This Yu-Gi-Oh! themed Wordle spin-off laughs in the face of your puzzle-solving prowess
Ygordle boy!
Say what you will about the Yu-Gi-Oh! TCG, but it leans in hard on the names of cards. Whether it’s character count (Black Luster Soldier - Envoy of the Evening Twilight), cute factor (Jerry Beans Man), or sheer audacity (Interplanetarypurplythorny Dragon), Konami’s card designers know how to stretch the limits of language.
But none of that will help you in Ygordle, a Wordle spin-off that only uses 5-letter words from the TCG/anime franchise as solutions for its daily puzzles.
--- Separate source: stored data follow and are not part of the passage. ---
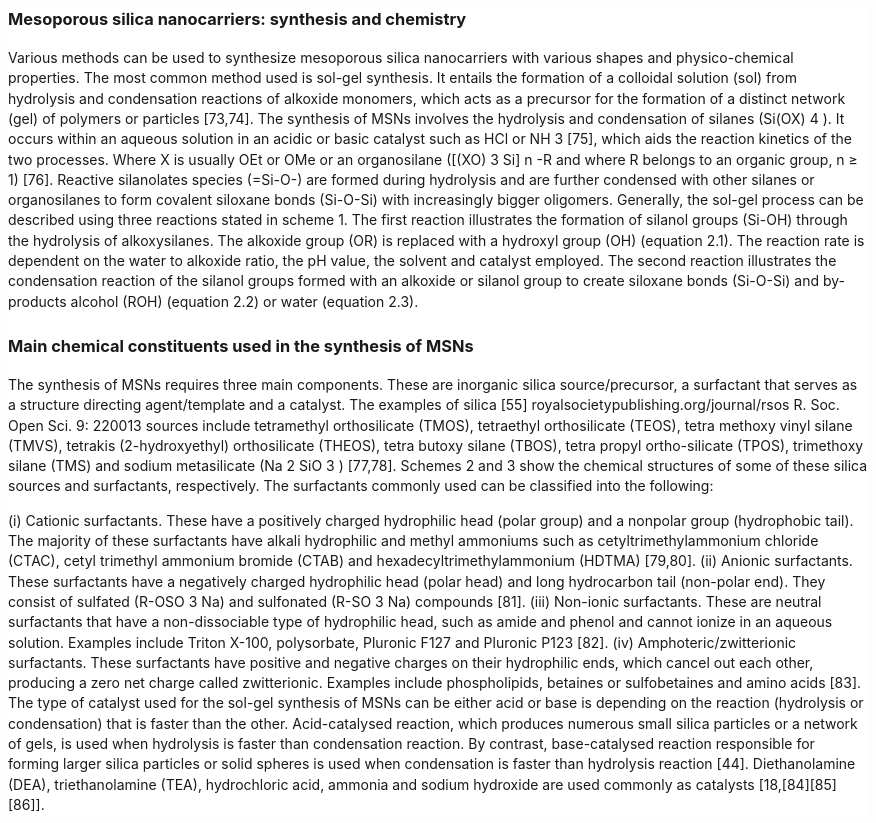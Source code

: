
### Mesoporous silica nanocarriers: synthesis and chemistry

Various methods can be used to synthesize mesoporous silica nanocarriers with various shapes and physico-chemical properties. The most common method used is sol-gel synthesis. It entails the formation of a colloidal solution (sol) from hydrolysis and condensation reactions of alkoxide monomers, which acts as a precursor for the formation of a distinct network (gel) of polymers or particles [73,74]. The synthesis of MSNs involves the hydrolysis and condensation of silanes (Si(OX) 4 ). It occurs within an aqueous solution in an acidic or basic catalyst such as HCl or NH 3 [75], which aids the reaction kinetics of the two processes. Where X is usually OEt or OMe or an organosilane ([(XO) 3 Si] n -R and where R belongs to an organic group, n ≥ 1) [76]. Reactive silanolates species (=Si-O-) are formed during hydrolysis and are further condensed with other silanes or organosilanes to form covalent siloxane bonds (Si-O-Si) with increasingly bigger oligomers. Generally, the sol-gel process can be described using three reactions stated in scheme 1. The first reaction illustrates the formation of silanol groups (Si-OH) through the hydrolysis of alkoxysilanes. The alkoxide group (OR) is replaced with a hydroxyl group (OH) (equation 2.1). The reaction rate is dependent on the water to alkoxide ratio, the pH value, the solvent and catalyst employed. The second reaction illustrates the condensation reaction of the silanol groups formed with an alkoxide or silanol group to create siloxane bonds (Si-O-Si) and by-products alcohol (ROH) (equation 2.2) or water (equation 2.3).


### Main chemical constituents used in the synthesis of MSNs

The synthesis of MSNs requires three main components. These are inorganic silica source/precursor, a surfactant that serves as a structure directing agent/template and a catalyst. The examples of silica  [55] royalsocietypublishing.org/journal/rsos R. Soc. Open Sci. 9: 220013 sources include tetramethyl orthosilicate (TMOS), tetraethyl orthosilicate (TEOS), tetra methoxy vinyl silane (TMVS), tetrakis (2-hydroxyethyl) orthosilicate (THEOS), tetra butoxy silane (TBOS), tetra propyl ortho-silicate (TPOS), trimethoxy silane (TMS) and sodium metasilicate (Na 2 SiO 3 ) [77,78]. Schemes 2 and 3 show the chemical structures of some of these silica sources and surfactants, respectively. The surfactants commonly used can be classified into the following:

(i) Cationic surfactants. These have a positively charged hydrophilic head (polar group) and a nonpolar group (hydrophobic tail). The majority of these surfactants have alkali hydrophilic and methyl ammoniums such as cetyltrimethylammonium chloride (CTAC), cetyl trimethyl ammonium bromide (CTAB) and hexadecyltrimethylammonium (HDTMA) [79,80]. (ii) Anionic surfactants. These surfactants have a negatively charged hydrophilic head (polar head) and long hydrocarbon tail (non-polar end). They consist of sulfated (R-OSO 3 Na) and sulfonated (R-SO 3 Na) compounds [81]. (iii) Non-ionic surfactants. These are neutral surfactants that have a non-dissociable type of hydrophilic head, such as amide and phenol and cannot ionize in an aqueous solution. Examples include Triton X-100, polysorbate, Pluronic F127 and Pluronic P123 [82]. (iv) Amphoteric/zwitterionic surfactants. These surfactants have positive and negative charges on their hydrophilic ends, which cancel out each other, producing a zero net charge called zwitterionic. Examples include phospholipids, betaines or sulfobetaines and amino acids [83]. The type of catalyst used for the sol-gel synthesis of MSNs can be either acid or base is depending on the reaction (hydrolysis or condensation) that is faster than the other. Acid-catalysed reaction, which produces numerous small silica particles or a network of gels, is used when hydrolysis is faster than condensation reaction. By contrast, base-catalysed reaction responsible for forming larger silica particles or solid spheres is used when condensation is faster than hydrolysis reaction [44]. Diethanolamine (DEA), triethanolamine (TEA), hydrochloric acid, ammonia and sodium hydroxide are used commonly as catalysts [18,[84][85][86]].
Created by a player who goes by ItsBradazHD online, this unofficial retheming of the still-popular word game manages to eclipse the difficulty of vanilla Wordle simply by adopting Yu-Gi-Oh!’s cavalier application of English (and translated Japanese, technically).
Limiting the solution to five letters immediately tosses out a bunch of common terms, characters and monsters that anyone who grew up watching and playing Yu-Gi-Oh! might remember. Yugi Muto? More like Mu-no. Grandpa (real name: Solomon)? Joey, Tristan, Téa? Only Kaiba’s name might fit the bill. Once the names of monsters enter the picture things get really dicey, as Kuriboh, Summoned Skull, Blue-Eyes White Dragon and even Dark Magician fail to fit the remit of the game.
Ygordle assumes players are either cheating by searching card names in a different tab or boast a near-encyclopaedic knowledge of Yu-Gi-Oh! cards. Take today’s puzzle shown below [Seriously: spoilers for the January 30th puzzle - you’ve been warned.] After slapping “Kaiba” and “blues” into the matrix, I pivoted to any old word in the English language that took advantage of uncovered hints and used as many different letters as possible - the exact same way I play regular-degular Wordle. Brown, miraculously, brought me to four out of five correct letters.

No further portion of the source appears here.